BRIEF
The lines needed are those below that contain the word "private"; copy each one.

MATERIAL FOR THE TASK
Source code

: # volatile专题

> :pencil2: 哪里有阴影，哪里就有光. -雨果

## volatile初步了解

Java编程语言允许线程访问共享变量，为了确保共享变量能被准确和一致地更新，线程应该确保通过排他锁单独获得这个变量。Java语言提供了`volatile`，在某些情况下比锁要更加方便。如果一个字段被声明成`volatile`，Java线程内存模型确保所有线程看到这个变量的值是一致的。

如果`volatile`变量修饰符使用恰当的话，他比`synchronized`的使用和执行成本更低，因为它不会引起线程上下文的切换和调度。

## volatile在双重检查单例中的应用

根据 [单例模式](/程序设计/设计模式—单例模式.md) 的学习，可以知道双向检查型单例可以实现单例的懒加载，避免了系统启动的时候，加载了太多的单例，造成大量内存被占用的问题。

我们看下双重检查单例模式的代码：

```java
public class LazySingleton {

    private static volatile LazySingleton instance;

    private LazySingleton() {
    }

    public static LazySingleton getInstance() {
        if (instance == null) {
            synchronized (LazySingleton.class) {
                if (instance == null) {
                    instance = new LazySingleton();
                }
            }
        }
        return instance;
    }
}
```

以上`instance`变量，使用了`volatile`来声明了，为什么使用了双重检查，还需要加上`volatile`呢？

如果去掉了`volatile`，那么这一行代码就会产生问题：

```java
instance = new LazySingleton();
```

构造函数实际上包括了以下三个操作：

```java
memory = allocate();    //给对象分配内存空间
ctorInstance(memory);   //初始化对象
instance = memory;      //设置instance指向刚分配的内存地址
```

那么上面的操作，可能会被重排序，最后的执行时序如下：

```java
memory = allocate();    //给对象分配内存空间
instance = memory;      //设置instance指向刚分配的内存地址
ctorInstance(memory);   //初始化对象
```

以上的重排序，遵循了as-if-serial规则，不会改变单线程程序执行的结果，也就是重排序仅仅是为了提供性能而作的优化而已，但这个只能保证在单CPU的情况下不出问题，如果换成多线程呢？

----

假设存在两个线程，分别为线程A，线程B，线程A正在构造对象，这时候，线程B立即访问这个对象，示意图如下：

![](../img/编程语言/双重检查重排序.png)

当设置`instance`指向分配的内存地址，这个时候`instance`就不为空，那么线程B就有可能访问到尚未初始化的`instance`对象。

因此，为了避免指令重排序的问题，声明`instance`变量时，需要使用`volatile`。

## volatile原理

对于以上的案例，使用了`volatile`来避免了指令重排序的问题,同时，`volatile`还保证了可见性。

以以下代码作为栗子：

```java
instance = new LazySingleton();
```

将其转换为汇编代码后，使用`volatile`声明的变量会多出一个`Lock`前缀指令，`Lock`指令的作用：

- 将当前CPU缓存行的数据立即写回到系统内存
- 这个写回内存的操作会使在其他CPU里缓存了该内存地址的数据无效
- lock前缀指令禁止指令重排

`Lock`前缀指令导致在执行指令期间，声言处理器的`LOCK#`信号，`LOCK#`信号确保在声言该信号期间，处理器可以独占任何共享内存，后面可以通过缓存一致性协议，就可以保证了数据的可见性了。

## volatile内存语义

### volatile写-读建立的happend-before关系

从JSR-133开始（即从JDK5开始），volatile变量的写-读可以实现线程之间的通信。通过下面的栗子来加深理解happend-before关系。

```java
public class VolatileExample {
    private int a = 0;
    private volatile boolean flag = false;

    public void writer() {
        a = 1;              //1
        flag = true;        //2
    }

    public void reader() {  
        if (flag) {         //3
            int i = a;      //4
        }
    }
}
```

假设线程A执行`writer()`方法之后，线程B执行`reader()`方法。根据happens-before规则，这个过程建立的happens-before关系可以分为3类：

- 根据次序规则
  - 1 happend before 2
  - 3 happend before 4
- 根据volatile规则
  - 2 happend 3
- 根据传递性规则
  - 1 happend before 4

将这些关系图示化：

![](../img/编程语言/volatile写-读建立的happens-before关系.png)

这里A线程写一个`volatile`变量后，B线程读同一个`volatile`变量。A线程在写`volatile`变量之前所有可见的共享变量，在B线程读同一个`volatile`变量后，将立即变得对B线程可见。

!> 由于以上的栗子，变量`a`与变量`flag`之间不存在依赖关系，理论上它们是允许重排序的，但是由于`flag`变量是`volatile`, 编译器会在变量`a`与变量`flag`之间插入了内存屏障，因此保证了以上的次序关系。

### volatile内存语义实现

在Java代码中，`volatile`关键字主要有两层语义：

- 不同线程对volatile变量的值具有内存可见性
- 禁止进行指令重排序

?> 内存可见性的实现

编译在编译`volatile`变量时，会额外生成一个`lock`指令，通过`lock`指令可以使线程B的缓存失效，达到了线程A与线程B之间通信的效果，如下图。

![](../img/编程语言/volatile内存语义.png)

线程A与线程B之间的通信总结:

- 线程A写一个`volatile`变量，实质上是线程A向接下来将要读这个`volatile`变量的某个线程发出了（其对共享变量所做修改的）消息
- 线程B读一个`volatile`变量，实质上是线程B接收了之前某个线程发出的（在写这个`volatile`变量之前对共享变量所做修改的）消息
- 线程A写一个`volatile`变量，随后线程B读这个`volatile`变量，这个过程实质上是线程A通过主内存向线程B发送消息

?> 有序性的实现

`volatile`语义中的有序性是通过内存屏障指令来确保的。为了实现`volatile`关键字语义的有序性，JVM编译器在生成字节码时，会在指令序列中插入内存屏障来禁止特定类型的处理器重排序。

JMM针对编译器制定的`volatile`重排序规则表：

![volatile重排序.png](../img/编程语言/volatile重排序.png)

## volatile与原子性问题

EXERCISE SOLUTION
    private static volatile LazySingleton instance;
    private LazySingleton() {
    private int a = 0;
    private volatile boolean flag = false;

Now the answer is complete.